Supplied records:
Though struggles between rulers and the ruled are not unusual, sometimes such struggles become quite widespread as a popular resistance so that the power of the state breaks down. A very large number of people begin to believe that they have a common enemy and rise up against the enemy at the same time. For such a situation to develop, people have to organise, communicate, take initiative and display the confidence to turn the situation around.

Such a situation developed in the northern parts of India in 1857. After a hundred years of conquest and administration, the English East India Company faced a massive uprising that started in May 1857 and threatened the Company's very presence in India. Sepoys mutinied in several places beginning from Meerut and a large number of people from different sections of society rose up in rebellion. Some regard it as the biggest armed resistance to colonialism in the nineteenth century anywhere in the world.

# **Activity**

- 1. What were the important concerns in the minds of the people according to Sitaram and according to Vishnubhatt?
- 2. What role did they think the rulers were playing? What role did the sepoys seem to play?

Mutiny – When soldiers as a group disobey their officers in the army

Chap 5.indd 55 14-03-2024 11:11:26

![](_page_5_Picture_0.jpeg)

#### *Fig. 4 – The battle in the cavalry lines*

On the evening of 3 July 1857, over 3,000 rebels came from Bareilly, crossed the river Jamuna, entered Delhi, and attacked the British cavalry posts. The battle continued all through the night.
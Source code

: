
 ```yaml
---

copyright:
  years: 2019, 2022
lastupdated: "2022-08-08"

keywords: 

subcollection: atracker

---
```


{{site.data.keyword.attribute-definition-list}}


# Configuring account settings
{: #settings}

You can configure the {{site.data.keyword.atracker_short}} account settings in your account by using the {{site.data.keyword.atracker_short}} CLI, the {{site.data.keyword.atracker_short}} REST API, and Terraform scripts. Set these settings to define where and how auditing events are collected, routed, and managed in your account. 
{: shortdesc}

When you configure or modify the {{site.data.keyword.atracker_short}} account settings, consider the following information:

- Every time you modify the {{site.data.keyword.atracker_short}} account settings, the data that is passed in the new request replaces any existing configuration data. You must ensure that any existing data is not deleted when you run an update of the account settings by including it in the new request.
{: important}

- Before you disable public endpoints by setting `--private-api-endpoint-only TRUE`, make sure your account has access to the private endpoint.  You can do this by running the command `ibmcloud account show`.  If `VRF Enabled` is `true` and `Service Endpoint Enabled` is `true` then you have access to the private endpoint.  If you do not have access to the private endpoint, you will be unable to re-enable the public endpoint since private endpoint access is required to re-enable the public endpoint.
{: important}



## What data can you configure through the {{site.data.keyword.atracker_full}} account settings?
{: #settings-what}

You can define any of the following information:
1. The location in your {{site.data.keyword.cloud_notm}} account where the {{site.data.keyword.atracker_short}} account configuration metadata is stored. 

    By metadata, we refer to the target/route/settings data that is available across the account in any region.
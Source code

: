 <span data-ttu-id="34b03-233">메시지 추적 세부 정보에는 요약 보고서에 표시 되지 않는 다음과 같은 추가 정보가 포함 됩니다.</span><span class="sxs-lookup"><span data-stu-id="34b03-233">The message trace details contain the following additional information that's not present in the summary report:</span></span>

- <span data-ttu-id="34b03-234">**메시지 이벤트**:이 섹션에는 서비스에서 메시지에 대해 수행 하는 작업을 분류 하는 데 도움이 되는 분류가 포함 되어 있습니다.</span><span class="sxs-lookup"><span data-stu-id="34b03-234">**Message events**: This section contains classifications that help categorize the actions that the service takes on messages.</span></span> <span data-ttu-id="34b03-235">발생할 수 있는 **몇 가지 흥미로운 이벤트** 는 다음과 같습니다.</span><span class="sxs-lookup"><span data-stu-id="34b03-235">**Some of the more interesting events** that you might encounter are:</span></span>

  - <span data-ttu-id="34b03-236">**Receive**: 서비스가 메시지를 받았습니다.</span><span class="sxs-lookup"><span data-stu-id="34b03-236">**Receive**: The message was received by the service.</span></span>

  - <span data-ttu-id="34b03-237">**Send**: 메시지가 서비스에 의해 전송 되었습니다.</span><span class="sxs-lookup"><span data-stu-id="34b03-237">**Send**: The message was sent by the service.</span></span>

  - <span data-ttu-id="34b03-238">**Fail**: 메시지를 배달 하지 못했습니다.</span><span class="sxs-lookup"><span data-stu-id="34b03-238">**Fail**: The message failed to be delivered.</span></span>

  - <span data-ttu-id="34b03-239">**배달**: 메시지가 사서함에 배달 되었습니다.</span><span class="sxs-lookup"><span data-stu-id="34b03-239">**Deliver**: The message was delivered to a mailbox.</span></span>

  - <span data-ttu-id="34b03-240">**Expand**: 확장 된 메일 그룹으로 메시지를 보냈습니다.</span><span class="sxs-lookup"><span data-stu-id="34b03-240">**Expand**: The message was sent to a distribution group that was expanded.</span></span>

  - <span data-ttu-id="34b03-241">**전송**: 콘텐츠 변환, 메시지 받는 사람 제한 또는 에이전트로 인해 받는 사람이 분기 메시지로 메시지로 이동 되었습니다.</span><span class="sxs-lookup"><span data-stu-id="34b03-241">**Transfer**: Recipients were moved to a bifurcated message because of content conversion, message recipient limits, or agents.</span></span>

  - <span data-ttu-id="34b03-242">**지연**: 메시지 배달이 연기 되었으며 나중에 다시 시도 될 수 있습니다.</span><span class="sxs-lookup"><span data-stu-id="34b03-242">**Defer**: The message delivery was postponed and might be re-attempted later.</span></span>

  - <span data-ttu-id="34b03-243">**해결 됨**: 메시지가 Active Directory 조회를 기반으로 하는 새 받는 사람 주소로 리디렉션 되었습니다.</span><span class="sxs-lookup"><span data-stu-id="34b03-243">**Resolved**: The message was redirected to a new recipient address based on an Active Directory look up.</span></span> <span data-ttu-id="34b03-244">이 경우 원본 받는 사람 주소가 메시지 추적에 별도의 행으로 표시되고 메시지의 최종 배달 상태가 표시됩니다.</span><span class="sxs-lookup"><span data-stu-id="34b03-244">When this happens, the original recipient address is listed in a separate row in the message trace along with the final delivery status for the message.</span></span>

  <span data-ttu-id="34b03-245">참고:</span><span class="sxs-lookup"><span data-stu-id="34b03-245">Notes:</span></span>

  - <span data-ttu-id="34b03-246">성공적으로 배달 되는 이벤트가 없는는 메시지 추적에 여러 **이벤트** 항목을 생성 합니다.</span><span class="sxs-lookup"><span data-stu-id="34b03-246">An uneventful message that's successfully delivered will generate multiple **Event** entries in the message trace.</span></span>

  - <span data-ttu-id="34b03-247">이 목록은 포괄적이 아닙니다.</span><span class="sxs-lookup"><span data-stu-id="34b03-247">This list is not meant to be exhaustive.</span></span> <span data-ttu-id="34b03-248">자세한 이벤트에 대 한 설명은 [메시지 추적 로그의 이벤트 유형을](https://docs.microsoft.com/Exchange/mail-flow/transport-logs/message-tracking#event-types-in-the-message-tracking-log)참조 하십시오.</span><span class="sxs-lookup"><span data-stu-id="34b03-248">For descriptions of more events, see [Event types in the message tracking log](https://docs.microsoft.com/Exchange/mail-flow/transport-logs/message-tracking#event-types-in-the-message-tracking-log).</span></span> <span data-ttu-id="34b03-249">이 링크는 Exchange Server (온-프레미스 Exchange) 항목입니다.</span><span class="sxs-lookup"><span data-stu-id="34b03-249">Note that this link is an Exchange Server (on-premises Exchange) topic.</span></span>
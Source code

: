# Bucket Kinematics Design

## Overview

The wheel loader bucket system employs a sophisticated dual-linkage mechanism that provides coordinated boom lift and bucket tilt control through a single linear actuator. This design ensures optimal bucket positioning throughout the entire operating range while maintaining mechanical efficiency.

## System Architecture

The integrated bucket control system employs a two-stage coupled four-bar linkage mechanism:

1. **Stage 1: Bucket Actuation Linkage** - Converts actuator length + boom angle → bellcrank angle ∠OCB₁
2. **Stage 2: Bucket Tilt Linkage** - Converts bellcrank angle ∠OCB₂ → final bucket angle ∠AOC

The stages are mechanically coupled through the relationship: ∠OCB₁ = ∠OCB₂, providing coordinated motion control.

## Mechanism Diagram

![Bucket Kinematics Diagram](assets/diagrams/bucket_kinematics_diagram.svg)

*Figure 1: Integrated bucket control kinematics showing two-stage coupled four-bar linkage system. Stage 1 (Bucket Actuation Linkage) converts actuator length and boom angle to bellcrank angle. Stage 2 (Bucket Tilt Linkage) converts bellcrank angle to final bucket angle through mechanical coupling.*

Exercise details: Would you please filter the lines above and copy every one that includes "configure"?

Your response:
You can configure the {{site.data.keyword.atracker_short}} account settings in your account by using the {{site.data.keyword.atracker_short}} CLI, the {{site.data.keyword.atracker_short}} REST API, and Terraform scripts. Set these settings to define where and how auditing events are collected, routed, and managed in your account. 
When you configure or modify the {{site.data.keyword.atracker_short}} account settings, consider the following information:
## What data can you configure through the {{site.data.keyword.atracker_full}} account settings?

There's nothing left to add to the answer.